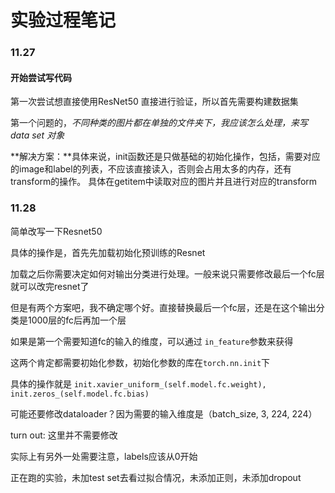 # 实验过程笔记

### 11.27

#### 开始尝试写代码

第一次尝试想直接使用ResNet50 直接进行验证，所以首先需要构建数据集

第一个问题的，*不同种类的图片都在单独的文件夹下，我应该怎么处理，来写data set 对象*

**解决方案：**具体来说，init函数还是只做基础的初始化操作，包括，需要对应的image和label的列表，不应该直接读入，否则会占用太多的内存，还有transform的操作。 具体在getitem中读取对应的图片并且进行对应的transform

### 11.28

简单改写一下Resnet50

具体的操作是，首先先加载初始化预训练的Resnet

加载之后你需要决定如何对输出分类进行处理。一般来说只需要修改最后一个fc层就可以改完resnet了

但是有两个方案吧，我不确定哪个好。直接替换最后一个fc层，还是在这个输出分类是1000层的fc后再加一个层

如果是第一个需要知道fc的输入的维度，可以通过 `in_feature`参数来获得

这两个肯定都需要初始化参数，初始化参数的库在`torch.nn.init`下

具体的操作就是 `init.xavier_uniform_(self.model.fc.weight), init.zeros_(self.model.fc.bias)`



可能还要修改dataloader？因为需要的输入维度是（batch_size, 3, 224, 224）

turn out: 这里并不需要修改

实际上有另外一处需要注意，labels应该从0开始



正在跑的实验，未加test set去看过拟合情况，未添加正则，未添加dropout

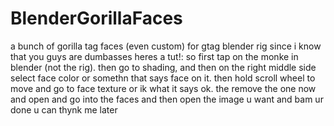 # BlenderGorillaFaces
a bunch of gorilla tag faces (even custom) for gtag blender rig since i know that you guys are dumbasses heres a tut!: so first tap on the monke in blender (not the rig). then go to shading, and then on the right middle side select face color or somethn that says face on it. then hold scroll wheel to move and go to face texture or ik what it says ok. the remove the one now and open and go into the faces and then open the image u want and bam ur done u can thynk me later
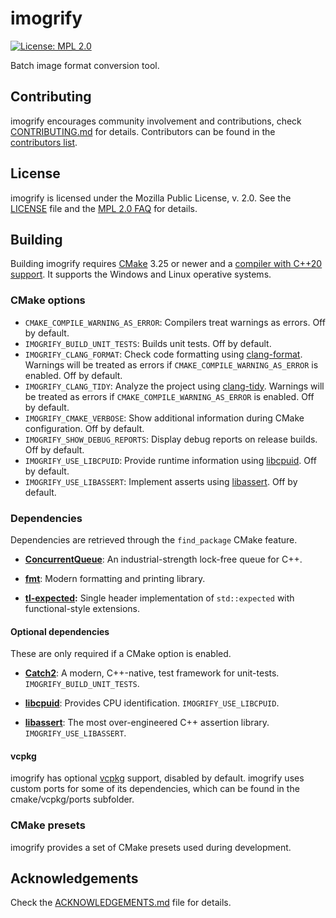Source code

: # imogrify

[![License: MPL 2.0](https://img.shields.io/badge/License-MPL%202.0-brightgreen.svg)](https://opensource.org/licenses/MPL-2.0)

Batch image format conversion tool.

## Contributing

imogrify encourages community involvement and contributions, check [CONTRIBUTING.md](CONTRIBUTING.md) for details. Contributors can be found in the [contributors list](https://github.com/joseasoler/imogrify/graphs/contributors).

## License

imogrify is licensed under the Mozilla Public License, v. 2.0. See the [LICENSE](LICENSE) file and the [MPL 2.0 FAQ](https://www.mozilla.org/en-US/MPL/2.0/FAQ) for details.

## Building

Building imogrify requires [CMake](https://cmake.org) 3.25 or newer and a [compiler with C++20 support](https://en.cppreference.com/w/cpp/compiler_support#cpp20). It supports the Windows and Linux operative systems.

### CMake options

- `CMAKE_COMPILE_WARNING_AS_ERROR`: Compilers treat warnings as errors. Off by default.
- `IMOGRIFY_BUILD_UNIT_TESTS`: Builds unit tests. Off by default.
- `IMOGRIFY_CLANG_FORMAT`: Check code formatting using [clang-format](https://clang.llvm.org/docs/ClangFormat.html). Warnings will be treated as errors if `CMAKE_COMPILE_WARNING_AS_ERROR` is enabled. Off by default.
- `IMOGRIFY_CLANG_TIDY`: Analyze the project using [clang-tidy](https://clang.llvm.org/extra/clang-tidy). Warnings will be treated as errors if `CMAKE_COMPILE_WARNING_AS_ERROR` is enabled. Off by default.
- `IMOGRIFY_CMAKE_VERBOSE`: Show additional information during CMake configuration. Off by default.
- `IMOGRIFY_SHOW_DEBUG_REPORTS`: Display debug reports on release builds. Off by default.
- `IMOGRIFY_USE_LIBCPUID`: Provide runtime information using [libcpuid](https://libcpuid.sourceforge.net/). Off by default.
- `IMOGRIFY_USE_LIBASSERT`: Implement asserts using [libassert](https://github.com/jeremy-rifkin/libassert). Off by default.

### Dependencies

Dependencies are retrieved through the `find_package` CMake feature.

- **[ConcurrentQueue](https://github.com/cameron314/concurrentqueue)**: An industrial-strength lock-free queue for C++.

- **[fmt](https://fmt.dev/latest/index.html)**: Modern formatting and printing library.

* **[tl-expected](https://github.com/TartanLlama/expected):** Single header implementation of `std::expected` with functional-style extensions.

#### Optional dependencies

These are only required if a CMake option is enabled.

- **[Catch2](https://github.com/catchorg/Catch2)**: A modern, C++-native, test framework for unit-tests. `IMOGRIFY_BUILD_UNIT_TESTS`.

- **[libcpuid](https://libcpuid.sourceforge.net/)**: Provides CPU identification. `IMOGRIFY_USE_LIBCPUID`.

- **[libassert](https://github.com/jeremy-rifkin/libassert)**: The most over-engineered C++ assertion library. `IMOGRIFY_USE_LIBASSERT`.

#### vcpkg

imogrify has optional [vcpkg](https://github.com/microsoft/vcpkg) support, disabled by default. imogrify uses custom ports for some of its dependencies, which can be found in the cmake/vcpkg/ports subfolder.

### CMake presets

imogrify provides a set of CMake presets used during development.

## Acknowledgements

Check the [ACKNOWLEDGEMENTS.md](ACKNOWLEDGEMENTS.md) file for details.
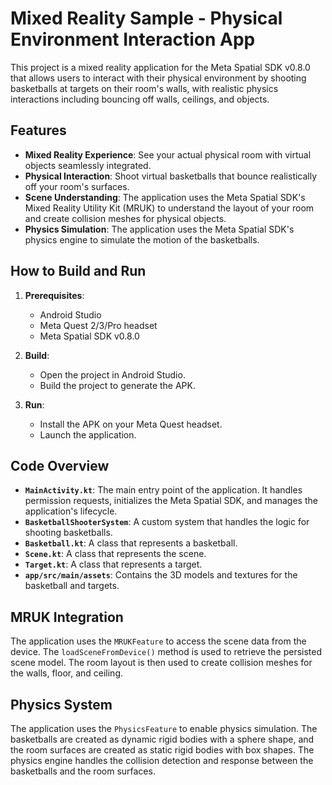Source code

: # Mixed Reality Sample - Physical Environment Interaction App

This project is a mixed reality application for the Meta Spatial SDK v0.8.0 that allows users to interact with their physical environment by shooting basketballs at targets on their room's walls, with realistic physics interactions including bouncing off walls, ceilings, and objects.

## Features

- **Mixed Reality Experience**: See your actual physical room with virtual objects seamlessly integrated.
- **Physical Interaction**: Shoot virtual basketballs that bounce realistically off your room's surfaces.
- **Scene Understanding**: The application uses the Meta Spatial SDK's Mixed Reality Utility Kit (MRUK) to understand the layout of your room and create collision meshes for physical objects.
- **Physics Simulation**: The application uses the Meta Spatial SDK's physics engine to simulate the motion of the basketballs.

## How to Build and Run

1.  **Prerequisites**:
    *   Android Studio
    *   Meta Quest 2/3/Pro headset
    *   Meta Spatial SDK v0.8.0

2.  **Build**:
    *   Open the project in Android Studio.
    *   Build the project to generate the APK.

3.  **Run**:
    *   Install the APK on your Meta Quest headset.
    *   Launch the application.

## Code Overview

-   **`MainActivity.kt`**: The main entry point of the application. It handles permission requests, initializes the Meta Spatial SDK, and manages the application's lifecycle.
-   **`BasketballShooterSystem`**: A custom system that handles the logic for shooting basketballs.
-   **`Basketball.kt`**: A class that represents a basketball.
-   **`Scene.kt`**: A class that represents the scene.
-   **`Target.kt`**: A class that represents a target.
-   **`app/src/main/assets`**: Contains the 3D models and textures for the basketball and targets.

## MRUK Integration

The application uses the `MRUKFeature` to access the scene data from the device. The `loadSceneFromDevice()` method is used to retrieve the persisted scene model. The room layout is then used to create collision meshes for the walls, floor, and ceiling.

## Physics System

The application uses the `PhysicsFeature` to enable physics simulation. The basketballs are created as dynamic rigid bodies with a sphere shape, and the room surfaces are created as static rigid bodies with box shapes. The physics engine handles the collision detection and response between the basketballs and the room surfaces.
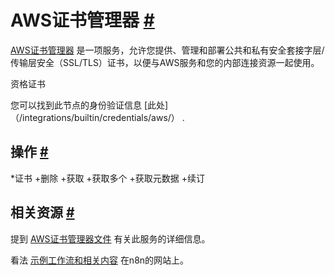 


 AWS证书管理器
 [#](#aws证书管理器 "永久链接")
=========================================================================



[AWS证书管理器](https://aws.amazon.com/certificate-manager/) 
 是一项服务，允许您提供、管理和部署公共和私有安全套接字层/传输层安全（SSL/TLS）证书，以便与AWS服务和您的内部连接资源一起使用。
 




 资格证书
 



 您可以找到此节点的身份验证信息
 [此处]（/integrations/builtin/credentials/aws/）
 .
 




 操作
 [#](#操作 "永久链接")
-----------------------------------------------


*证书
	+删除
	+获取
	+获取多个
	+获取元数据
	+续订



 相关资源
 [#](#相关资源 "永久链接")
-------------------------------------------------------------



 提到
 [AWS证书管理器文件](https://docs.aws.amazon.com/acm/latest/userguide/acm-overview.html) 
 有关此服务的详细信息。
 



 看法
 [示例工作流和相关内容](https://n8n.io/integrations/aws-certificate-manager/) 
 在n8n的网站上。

= Problem statement =
Repeat the listing above up to and including the line with "# BlenderGorillaFaces", starting from its first line. Drop any pictures.

= Output for this exercise =
 # 实验过程笔记

### 11.27

#### 开始尝试写代码

第一次尝试想直接使用ResNet50 直接进行验证，所以首先需要构建数据集

第一个问题的，*不同种类的图片都在单独的文件夹下，我应该怎么处理，来写data set 对象*

**解决方案：**具体来说，init函数还是只做基础的初始化操作，包括，需要对应的image和label的列表，不应该直接读入，否则会占用太多的内存，还有transform的操作。 具体在getitem中读取对应的图片并且进行对应的transform

### 11.28

简单改写一下Resnet50

具体的操作是，首先先加载初始化预训练的Resnet

加载之后你需要决定如何对输出分类进行处理。一般来说只需要修改最后一个fc层就可以改完resnet了

但是有两个方案吧，我不确定哪个好。直接替换最后一个fc层，还是在这个输出分类是1000层的fc后再加一个层

如果是第一个需要知道fc的输入的维度，可以通过 `in_feature`参数来获得

这两个肯定都需要初始化参数，初始化参数的库在`torch.nn.init`下

具体的操作就是 `init.xavier_uniform_(self.model.fc.weight), init.zeros_(self.model.fc.bias)`



可能还要修改dataloader？因为需要的输入维度是（batch_size, 3, 224, 224）

turn out: 这里并不需要修改

实际上有另外一处需要注意，labels应该从0开始



正在跑的实验，未加test set去看过拟合情况，未添加正则，未添加dropout

 # BlenderGorillaFaces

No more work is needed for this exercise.